Fig. 9 shows that the original underperforming architectures tend to fit all frequencies more readily, including high frequencies. This is more evident in ${\mathbf{A}}_{\mathbf{2}-\mathbf{256}}$, corresponding to its worst performance among all compared architectures. Our methods substantially delay the convergence of higher frequencies for all three tasks as designed, which decouples the learning of different frequencies. This leads to prolonged denoising effects and enhanced performance for inpainting tasks, including MRI reconstruction, as qualitatively shown in Fig. 10. We speculate that a stronger bias towards lower frequencies helps the model leverage better the spatial information which improves its inter/extrapolation capability. Given that MRI reconstruction resembles an inpainting task for $k$-space measurements, we expect similar improvements in natural image inpainting shown in Fig. 10 with our regularized network priors for $k$-space interpolation in MRI experiments.

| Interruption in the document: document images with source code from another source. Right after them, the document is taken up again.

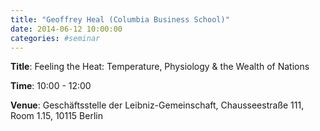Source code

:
 ```yaml
---
title: "Geoffrey Heal (Columbia Business School)"
date: 2014-06-12 10:00:00
categories: #seminar
---
```


**Title**: Feeling the Heat: Temperature, Physiology & the Wealth of Nations  

**Time**: 10:00 - 12:00  

**Venue**: Geschäftsstelle der Leibniz-Gemeinschaft, Chausseestraße 111, Room 1.15, 10115 Berlin
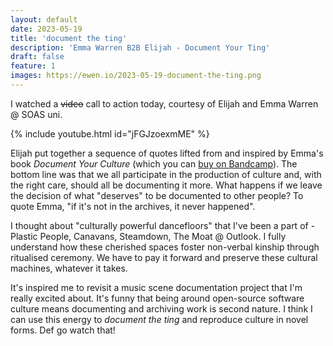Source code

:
 ```yaml
---
layout: default
date: 2023-05-19
title: 'document the ting'
description: 'Emma Warren B2B Elijah - Document Your Ting'
draft: false
feature: 1
images: https://ewen.io/2023-05-19-document-the-ting.png
---
```


I watched a ~~video~~ call to action today, courtesy of Elijah and Emma Warren @
SOAS uni.

{% include youtube.html id="jFGJzoexmME" %}

Elijah put together a sequence of quotes lifted from and inspired by Emma's book _Document Your Culture_ (which you can [buy on Bandcamp](https://sweetmachinepublishing.bandcamp.com/album/audiobook-document-your-culture)). The bottom line was that we all participate in the production of culture and, with the right care, should all be documenting it more. What happens if we leave the decision of what "deserves" to be documented to other people? To quote Emma, "if it's not in the archives, it never happened".

I thought about "culturally powerful dancefloors" that I've been a part of - Plastic People, Canavans, Steamdown, The Moat @ Outlook. I fully understand how these cherished spaces foster non-verbal kinship through ritualised ceremony. We have to pay it forward and preserve these cultural machines, whatever it takes.

It's inspired me to revisit a music scene documentation project that I'm really excited about. It's funny that being around open-source software culture means documenting and archiving work is second nature. I think I can use this energy to _document the ting_ and reproduce culture in novel forms. Def go watch that!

Fig. 9: Measurement of spectral bias.

Underperforming architectures (e.g., $A_{2-256},\left.A_{8-256}\right)$ tend to learn high frequencies hastily, overfit more easily, and extrapolate poorly. Our method effectively mitigates these shortcomings.

5. Conclusion

We introduce efficient, architecture-agnostic methods for frequency control over the network priors, offering a novel solution to simultaneously address the key challenges present in untrained image reconstruction. Our approach requires only minimal modifications to the original DIP scheme while achieving significant gains in accruacy and efficiency as evidenced in MRI reconstruction and natural image restoration tasks, making it a stronger zero-shot reconstructior with the potential for seamless integration with other advancements in self-supervised reconstruction.